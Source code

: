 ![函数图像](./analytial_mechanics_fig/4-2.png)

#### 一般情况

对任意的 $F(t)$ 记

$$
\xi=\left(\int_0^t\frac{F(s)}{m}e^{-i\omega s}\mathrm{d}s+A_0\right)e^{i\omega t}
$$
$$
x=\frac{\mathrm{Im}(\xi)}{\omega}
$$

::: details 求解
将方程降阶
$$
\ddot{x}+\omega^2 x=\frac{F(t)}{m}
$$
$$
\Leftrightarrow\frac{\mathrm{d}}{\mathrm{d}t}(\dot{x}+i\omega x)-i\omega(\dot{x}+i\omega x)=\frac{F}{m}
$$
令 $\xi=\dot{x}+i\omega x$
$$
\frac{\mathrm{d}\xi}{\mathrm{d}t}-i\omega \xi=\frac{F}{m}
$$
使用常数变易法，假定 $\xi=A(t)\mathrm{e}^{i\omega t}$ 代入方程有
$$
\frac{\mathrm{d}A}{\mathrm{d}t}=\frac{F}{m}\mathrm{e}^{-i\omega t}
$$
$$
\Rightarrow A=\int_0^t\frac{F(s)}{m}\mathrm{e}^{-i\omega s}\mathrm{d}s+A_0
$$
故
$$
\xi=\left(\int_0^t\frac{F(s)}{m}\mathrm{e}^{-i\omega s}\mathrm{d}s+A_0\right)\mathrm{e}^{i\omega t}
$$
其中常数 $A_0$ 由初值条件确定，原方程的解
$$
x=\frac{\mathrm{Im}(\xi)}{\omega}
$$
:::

-=-=-

Directions for this task → Would you write out the whole listing word for word?

Response to the task →
Source code

: ![函数图像](./analytial_mechanics_fig/4-2.png)

#### 一般情况

对任意的 $F(t)$ 记

$$
\xi=\left(\int_0^t\frac{F(s)}{m}e^{-i\omega s}\mathrm{d}s+A_0\right)e^{i\omega t}
$$
$$
x=\frac{\mathrm{Im}(\xi)}{\omega}
$$

::: details 求解
将方程降阶
$$
\ddot{x}+\omega^2 x=\frac{F(t)}{m}
$$
$$
\Leftrightarrow\frac{\mathrm{d}}{\mathrm{d}t}(\dot{x}+i\omega x)-i\omega(\dot{x}+i\omega x)=\frac{F}{m}
$$
令 $\xi=\dot{x}+i\omega x$
$$
\frac{\mathrm{d}\xi}{\mathrm{d}t}-i\omega \xi=\frac{F}{m}
$$
使用常数变易法，假定 $\xi=A(t)\mathrm{e}^{i\omega t}$ 代入方程有
$$
\frac{\mathrm{d}A}{\mathrm{d}t}=\frac{F}{m}\mathrm{e}^{-i\omega t}
$$
$$
\Rightarrow A=\int_0^t\frac{F(s)}{m}\mathrm{e}^{-i\omega s}\mathrm{d}s+A_0
$$
故
$$
\xi=\left(\int_0^t\frac{F(s)}{m}\mathrm{e}^{-i\omega s}\mathrm{d}s+A_0\right)\mathrm{e}^{i\omega t}
$$
其中常数 $A_0$ 由初值条件确定，原方程的解
$$
x=\frac{\mathrm{Im}(\xi)}{\omega}
$$
:::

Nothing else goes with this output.